[[ Exercise inputs open ]]

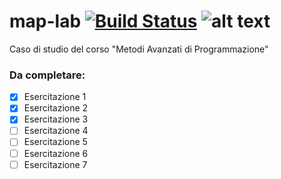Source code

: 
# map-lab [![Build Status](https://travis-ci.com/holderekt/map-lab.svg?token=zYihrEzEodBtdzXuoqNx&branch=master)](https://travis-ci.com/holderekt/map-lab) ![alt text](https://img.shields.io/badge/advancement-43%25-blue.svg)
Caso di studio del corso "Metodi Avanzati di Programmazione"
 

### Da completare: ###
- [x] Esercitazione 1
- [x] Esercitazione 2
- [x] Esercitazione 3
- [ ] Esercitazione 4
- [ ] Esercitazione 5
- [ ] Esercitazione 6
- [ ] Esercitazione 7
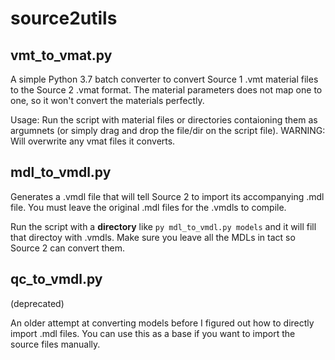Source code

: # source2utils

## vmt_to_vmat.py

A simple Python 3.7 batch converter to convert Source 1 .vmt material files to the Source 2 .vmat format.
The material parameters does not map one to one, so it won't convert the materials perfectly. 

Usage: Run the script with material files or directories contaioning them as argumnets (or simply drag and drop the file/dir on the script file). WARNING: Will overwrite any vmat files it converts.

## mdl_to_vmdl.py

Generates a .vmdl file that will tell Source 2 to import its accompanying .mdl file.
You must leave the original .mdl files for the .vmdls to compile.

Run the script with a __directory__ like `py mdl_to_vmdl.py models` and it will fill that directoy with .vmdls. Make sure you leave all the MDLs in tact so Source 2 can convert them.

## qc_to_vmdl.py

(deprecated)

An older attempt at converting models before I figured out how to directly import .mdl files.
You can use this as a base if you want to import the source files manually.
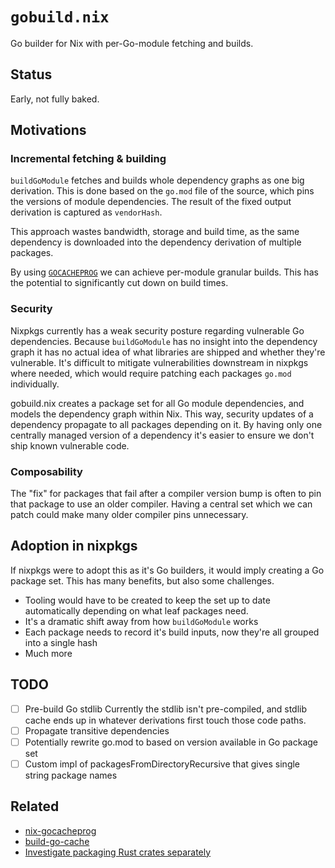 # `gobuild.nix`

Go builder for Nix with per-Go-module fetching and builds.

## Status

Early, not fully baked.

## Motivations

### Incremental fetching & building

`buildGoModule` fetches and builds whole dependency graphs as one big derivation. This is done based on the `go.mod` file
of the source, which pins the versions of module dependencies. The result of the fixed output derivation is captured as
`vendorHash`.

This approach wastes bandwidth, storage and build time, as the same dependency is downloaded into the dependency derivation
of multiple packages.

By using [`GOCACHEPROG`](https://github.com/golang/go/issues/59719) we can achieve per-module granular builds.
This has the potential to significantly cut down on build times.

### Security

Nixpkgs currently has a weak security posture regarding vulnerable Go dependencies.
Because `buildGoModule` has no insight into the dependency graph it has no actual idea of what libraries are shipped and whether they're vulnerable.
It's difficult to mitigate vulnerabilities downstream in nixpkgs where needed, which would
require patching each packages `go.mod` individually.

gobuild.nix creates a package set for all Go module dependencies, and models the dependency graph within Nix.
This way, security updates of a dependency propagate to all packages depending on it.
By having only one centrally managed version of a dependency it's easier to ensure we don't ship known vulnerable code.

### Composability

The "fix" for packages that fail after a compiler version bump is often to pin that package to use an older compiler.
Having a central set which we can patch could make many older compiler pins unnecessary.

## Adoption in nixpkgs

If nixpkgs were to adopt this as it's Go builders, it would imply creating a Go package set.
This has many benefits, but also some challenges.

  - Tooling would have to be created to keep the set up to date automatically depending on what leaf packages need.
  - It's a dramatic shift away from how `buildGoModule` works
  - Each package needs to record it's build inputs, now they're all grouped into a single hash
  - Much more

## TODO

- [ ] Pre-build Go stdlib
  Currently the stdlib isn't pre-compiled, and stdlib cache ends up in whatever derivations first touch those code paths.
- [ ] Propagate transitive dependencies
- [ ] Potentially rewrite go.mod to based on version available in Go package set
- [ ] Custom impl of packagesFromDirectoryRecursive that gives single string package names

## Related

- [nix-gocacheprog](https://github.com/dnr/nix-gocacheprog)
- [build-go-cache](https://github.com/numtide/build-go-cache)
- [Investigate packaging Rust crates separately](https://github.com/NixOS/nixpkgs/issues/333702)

[[ Exercise inputs closed ]]
[[ Exercise inputs open ]]

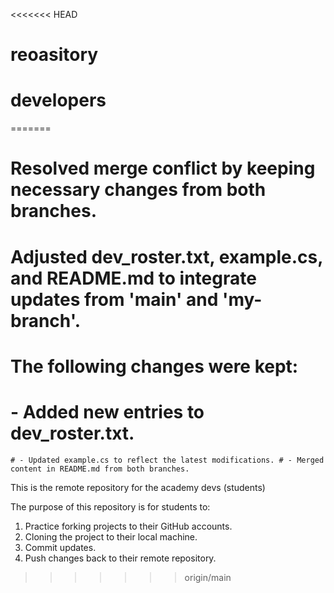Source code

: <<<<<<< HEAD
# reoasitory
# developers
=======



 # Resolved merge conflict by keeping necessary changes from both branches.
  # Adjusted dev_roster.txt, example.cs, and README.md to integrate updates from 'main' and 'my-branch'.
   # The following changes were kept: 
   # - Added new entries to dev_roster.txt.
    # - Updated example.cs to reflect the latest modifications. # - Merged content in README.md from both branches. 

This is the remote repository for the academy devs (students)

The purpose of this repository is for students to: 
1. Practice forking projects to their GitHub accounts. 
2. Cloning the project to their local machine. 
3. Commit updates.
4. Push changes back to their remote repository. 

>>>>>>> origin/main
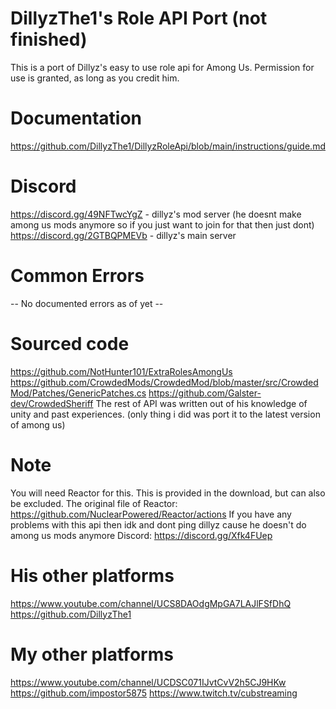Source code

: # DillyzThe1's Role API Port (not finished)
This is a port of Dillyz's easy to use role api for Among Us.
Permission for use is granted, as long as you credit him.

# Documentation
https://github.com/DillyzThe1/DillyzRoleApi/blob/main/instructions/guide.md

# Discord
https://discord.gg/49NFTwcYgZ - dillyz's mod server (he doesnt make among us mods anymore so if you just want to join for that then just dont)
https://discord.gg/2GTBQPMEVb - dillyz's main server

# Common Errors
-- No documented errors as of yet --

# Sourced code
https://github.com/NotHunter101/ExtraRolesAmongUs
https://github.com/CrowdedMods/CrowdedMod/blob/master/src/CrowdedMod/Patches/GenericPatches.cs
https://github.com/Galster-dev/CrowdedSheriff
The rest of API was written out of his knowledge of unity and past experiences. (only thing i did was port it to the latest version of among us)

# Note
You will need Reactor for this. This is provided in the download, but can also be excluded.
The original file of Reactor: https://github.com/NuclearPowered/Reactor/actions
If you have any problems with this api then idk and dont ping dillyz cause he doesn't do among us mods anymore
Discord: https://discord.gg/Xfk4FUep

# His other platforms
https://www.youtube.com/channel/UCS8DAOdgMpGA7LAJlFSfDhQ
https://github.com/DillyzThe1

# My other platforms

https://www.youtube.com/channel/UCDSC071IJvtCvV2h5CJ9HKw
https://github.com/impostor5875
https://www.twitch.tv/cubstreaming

[[ Exercise inputs closed ]]
[[ Exercise inputs open ]]

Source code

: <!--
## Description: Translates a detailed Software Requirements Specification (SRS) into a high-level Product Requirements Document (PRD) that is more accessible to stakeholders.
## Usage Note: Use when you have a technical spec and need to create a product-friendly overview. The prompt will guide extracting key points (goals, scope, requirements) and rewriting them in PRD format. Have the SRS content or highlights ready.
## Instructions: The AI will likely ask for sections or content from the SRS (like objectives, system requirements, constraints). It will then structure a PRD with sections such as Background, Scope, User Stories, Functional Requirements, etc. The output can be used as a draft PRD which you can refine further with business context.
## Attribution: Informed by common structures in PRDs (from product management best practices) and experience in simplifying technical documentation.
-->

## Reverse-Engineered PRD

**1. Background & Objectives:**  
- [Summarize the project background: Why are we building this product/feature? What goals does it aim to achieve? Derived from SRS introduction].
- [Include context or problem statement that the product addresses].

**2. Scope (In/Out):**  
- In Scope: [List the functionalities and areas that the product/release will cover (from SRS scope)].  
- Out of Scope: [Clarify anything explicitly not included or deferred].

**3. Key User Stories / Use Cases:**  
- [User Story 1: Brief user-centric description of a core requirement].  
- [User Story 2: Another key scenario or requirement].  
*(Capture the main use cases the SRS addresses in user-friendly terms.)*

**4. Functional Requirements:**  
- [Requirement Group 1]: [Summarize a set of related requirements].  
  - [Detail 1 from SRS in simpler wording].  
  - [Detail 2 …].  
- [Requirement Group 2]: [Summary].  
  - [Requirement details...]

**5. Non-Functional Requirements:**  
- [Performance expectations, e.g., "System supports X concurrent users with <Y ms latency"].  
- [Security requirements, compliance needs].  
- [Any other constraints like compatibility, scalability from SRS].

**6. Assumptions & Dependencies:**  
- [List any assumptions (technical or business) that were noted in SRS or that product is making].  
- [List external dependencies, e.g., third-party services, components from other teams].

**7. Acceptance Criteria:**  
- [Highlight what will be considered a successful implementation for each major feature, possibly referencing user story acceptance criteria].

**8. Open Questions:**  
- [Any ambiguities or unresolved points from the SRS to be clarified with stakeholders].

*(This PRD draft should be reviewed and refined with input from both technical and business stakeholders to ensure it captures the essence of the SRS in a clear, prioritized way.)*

[[ Exercise inputs closed ]]

→ **Action item**: Give again, exactly as written above, every line from the one holding "(deprecated)" to the one holding "fetches and builds", with both ends kept and the pictures left out.

→ **Your response**:
(deprecated)

An older attempt at converting models before I figured out how to directly import .mdl files.
You can use this as a base if you want to import the source files manually.
 # `gobuild.nix`

Go builder for Nix with per-Go-module fetching and builds.

## Status

Early, not fully baked.

## Motivations

### Incremental fetching & building

`buildGoModule` fetches and builds whole dependency graphs as one big derivation. This is done based on the `go.mod` file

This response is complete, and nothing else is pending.